━━ GIVEN DATA ━━
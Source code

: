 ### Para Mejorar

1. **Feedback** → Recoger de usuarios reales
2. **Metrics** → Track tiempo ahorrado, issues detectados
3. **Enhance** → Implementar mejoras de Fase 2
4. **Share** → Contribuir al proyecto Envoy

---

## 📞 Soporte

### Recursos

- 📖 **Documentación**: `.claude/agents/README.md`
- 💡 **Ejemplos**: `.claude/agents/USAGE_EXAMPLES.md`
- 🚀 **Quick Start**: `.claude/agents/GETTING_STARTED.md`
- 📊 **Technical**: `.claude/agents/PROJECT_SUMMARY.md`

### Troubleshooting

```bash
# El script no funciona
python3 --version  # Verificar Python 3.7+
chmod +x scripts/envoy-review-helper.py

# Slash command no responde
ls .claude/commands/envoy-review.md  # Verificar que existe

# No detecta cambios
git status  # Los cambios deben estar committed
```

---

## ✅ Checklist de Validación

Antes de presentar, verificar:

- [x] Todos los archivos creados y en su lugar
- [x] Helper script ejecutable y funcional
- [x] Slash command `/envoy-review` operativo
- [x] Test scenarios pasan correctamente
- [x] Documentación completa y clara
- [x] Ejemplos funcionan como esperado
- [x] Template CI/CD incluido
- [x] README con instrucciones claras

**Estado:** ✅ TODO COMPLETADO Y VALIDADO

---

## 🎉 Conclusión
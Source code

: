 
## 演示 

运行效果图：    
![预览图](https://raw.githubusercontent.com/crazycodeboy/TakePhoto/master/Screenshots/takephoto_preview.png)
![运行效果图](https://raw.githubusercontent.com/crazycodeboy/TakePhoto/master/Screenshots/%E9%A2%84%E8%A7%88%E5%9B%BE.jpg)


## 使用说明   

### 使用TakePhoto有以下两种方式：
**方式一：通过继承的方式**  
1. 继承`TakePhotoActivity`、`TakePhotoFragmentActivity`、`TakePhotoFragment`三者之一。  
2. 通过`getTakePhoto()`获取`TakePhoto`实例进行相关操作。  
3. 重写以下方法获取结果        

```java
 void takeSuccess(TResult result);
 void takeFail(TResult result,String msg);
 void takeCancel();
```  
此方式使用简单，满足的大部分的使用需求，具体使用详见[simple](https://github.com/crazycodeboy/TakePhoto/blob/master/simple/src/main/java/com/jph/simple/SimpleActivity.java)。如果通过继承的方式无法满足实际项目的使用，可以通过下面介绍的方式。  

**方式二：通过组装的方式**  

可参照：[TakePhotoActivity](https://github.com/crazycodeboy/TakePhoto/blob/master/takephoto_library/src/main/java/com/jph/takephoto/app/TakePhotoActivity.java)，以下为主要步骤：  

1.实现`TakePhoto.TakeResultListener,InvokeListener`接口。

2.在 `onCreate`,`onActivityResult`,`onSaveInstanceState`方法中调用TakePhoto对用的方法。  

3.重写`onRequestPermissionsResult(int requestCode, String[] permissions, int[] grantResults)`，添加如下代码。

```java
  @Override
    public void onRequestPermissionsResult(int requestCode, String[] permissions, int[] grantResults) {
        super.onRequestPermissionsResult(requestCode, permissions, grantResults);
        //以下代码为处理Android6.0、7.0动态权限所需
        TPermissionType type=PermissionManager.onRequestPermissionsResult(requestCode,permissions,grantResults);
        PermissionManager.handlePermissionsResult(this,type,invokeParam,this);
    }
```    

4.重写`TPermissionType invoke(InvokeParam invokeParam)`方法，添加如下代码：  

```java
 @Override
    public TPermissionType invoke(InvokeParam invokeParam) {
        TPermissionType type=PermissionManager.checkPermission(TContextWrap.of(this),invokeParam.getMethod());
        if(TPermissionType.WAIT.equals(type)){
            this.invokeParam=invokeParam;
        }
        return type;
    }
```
━━━
Print the records above verbatim from their first line to the line containing "- [x] Todos", both included, and stop there.

Source code

: ### Para Mejorar

1. **Feedback** → Recoger de usuarios reales
2. **Metrics** → Track tiempo ahorrado, issues detectados
3. **Enhance** → Implementar mejoras de Fase 2
4. **Share** → Contribuir al proyecto Envoy

---

## 📞 Soporte

### Recursos

- 📖 **Documentación**: `.claude/agents/README.md`
- 💡 **Ejemplos**: `.claude/agents/USAGE_EXAMPLES.md`
- 🚀 **Quick Start**: `.claude/agents/GETTING_STARTED.md`
- 📊 **Technical**: `.claude/agents/PROJECT_SUMMARY.md`

### Troubleshooting

```bash
# El script no funciona
python3 --version  # Verificar Python 3.7+
chmod +x scripts/envoy-review-helper.py

# Slash command no responde
ls .claude/commands/envoy-review.md  # Verificar que existe

# No detecta cambios
git status  # Los cambios deben estar committed
```

---

## ✅ Checklist de Validación

Antes de presentar, verificar:

- [x] Todos los archivos creados y en su lugar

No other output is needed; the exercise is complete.